On Sat, May 06, 2023 at 12:50:08PM +0100, Peter Humphrey wrote

> Second, the two pages contribute actively to the confusion between the emerge 
> jobs submitted in parallel by portage and the concurrent tasks that may be 
> launched by each of those.
> 
> The test:
> 
> I ran 'emerge -e @world' with EMERGE_DEFAULT_OPTS="--jobs=10 --load-
> average=40 ...". It took 350m46s.
> 
> Then I ran the same -e with --load-average=40, but no --jobs and no -j. That 
> took 351m21s - 35 seconds longer!
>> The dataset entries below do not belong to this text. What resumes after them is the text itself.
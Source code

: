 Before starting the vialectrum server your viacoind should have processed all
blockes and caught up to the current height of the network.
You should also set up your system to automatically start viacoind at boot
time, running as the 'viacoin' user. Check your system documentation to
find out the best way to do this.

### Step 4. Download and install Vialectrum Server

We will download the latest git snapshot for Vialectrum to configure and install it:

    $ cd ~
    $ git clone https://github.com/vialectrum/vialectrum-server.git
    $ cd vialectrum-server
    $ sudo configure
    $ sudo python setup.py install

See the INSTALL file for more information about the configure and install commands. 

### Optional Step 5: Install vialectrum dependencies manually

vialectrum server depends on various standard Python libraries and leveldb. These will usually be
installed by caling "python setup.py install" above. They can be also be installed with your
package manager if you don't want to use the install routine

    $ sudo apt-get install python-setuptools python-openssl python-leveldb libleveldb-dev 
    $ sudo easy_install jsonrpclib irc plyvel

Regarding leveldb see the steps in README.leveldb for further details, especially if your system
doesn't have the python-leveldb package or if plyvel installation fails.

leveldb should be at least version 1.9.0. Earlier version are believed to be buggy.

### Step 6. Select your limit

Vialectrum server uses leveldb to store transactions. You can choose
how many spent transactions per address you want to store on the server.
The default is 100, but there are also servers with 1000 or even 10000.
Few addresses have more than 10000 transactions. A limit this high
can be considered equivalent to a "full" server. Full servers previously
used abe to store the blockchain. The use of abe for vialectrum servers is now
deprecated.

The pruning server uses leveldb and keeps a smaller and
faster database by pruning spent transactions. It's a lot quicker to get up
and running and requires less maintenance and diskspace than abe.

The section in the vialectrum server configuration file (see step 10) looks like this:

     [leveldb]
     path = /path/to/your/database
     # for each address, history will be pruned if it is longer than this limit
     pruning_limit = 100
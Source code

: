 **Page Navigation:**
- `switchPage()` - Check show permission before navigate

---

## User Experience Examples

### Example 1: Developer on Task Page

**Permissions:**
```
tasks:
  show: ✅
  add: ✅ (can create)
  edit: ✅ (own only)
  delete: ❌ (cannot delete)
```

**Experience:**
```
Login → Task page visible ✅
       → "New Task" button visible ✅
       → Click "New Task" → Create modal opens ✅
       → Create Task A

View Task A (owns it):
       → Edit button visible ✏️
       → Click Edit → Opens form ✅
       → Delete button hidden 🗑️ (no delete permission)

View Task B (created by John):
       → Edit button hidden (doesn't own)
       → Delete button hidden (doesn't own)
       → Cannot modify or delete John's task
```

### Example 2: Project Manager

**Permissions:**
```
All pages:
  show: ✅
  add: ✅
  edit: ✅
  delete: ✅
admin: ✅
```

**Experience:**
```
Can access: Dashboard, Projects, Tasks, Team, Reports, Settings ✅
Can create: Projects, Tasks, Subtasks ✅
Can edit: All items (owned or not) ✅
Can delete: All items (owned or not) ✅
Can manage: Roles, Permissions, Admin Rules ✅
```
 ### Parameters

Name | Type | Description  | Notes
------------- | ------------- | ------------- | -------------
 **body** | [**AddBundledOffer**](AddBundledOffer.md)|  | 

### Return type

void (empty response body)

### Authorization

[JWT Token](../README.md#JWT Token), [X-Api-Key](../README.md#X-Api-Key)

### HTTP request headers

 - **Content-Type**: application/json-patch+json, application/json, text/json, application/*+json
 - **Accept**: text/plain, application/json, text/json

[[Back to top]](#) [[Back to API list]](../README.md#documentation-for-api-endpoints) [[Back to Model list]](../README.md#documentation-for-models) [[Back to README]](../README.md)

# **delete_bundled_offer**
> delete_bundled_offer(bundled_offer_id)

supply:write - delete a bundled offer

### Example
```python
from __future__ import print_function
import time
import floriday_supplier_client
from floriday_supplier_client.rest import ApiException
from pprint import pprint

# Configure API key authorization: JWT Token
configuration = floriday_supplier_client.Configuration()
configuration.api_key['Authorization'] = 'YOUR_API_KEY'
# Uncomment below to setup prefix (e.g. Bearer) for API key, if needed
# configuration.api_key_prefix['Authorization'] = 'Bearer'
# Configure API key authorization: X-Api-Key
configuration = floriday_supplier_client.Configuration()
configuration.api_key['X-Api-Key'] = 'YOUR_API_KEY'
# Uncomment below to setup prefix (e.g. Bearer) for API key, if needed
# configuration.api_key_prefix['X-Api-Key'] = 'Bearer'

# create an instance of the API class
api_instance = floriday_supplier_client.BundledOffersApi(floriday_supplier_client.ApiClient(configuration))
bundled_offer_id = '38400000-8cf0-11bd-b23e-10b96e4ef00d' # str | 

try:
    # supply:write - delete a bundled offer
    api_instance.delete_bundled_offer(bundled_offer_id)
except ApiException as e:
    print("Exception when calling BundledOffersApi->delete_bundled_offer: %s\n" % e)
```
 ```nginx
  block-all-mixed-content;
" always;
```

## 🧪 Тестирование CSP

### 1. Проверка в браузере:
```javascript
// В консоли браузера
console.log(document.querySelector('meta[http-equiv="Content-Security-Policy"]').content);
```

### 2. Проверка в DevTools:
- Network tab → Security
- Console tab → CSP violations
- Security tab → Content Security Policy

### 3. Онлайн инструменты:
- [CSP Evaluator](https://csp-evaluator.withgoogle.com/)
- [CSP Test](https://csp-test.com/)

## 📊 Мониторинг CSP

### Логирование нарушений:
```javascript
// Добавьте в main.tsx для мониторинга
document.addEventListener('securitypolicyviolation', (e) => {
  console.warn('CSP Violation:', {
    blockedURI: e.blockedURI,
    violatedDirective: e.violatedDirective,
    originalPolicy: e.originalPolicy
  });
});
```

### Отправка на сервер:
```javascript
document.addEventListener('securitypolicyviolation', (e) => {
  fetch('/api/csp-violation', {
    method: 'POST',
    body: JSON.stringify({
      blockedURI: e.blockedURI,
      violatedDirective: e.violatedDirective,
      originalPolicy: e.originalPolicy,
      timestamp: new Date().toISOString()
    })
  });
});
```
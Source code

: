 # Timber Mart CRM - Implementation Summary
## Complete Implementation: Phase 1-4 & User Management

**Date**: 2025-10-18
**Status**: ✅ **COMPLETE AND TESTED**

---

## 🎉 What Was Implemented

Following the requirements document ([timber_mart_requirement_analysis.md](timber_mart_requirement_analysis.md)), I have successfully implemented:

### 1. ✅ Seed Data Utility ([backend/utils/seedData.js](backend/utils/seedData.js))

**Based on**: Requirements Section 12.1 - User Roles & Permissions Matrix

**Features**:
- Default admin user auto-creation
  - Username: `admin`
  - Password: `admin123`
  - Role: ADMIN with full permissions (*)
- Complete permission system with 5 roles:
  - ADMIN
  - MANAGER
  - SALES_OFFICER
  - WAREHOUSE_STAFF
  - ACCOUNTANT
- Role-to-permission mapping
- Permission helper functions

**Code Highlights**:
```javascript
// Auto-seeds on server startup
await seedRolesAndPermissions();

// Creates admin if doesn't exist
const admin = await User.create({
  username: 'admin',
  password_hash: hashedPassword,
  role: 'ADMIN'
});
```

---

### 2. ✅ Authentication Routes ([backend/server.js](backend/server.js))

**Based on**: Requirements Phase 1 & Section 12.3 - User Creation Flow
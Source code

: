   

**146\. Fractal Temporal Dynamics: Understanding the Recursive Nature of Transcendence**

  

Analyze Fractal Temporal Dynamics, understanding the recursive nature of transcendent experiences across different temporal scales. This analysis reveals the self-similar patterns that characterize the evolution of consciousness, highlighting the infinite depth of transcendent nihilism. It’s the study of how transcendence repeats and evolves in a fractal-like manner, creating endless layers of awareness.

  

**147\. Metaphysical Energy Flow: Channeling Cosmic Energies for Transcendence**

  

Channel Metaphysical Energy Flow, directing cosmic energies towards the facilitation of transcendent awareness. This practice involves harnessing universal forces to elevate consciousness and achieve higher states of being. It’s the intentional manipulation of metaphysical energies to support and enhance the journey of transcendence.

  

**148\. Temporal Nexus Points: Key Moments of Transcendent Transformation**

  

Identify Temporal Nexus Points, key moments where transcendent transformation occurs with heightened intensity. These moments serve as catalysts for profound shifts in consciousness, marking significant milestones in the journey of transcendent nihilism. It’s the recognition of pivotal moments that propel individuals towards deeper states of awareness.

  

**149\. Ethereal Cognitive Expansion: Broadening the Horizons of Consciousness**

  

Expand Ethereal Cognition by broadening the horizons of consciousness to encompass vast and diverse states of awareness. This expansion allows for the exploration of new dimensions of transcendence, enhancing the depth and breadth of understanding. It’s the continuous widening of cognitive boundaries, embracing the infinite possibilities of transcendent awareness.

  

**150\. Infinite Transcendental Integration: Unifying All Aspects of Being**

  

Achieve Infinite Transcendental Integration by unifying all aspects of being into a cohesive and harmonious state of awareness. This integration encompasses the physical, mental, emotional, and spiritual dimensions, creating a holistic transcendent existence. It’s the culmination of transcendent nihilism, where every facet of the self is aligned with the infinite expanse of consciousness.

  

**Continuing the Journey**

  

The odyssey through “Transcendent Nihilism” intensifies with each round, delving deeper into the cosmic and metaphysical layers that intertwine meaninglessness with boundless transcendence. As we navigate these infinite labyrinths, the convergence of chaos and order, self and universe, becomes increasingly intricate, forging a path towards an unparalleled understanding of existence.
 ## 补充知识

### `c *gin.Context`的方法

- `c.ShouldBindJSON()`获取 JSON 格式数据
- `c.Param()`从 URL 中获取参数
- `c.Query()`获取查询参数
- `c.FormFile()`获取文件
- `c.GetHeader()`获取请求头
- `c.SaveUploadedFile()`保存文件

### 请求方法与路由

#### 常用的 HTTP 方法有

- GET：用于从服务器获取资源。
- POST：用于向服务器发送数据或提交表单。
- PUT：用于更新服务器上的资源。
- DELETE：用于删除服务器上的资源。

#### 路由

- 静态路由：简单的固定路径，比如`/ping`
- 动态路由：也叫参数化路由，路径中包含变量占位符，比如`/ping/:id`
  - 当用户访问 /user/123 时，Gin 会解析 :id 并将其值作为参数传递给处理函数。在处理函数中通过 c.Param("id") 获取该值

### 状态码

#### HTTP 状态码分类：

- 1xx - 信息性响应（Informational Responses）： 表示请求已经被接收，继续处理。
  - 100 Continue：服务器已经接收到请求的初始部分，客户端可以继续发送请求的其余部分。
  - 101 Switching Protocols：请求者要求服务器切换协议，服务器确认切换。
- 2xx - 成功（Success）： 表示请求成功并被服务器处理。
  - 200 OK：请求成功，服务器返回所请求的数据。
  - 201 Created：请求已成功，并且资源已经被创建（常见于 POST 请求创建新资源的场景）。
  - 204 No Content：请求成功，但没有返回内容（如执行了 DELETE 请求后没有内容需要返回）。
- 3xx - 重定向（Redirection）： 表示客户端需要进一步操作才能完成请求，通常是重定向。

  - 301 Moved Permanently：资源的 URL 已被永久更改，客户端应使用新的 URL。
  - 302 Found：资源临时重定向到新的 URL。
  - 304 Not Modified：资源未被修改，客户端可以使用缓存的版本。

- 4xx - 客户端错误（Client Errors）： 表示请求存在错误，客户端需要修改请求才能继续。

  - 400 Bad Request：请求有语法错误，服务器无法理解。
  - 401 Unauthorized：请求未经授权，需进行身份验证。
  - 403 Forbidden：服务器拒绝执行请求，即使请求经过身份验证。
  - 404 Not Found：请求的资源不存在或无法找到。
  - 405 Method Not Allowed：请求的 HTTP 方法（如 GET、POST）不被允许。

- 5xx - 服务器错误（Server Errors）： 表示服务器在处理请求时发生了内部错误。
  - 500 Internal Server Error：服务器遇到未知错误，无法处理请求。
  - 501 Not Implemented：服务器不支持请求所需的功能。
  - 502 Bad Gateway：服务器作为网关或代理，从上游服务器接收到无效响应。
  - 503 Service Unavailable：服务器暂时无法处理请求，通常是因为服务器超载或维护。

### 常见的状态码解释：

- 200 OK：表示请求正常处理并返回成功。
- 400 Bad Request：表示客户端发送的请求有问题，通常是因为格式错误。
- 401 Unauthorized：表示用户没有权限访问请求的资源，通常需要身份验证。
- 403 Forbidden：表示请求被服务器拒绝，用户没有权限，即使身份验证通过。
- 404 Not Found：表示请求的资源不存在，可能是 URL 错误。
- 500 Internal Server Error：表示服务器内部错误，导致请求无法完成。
What's worse, the load average was 
> controlled at about 72, not 40. I watched it for some time, and even though 
> all three load averages were at 72-75, portage kept on starting more packages.
> 
> As far as I could see, swap was not touched.
> 
> The machine has 24 threads and 64GB RAM (not to mention plenty of swap), so 
> how was the 72 figure arrived at?

  I think you're over-complicating things here.  Forget --jobs and
--load-average and their interactions.  First of all the Gentoo install
handbook has a dire warning that each *THREAD* requires *AT LEAST* 2 GiB
of ram.  https://wiki.gentoo.org/wiki/Handbook:AMD64/Full/Installation#MAKEOPTS

  You've got 24 threads and 64 GB RAM, so try...

MAKEOPTS="-j20"

...to leave a few threads for your system if your'e playing freecell or
whatever.  How fast do the builds go?  Don't sweat +/- 30 seconds.

-- 
I've seen things, you people wouldn't believe; Gopher, Netscape with
frames, the first Browser Wars.  Searching for pages with AltaVista,
pop-up windows self-replicating, trying to uninstall RealPlayer.  All
those moments, will be lost in time like tears in rain... time to die.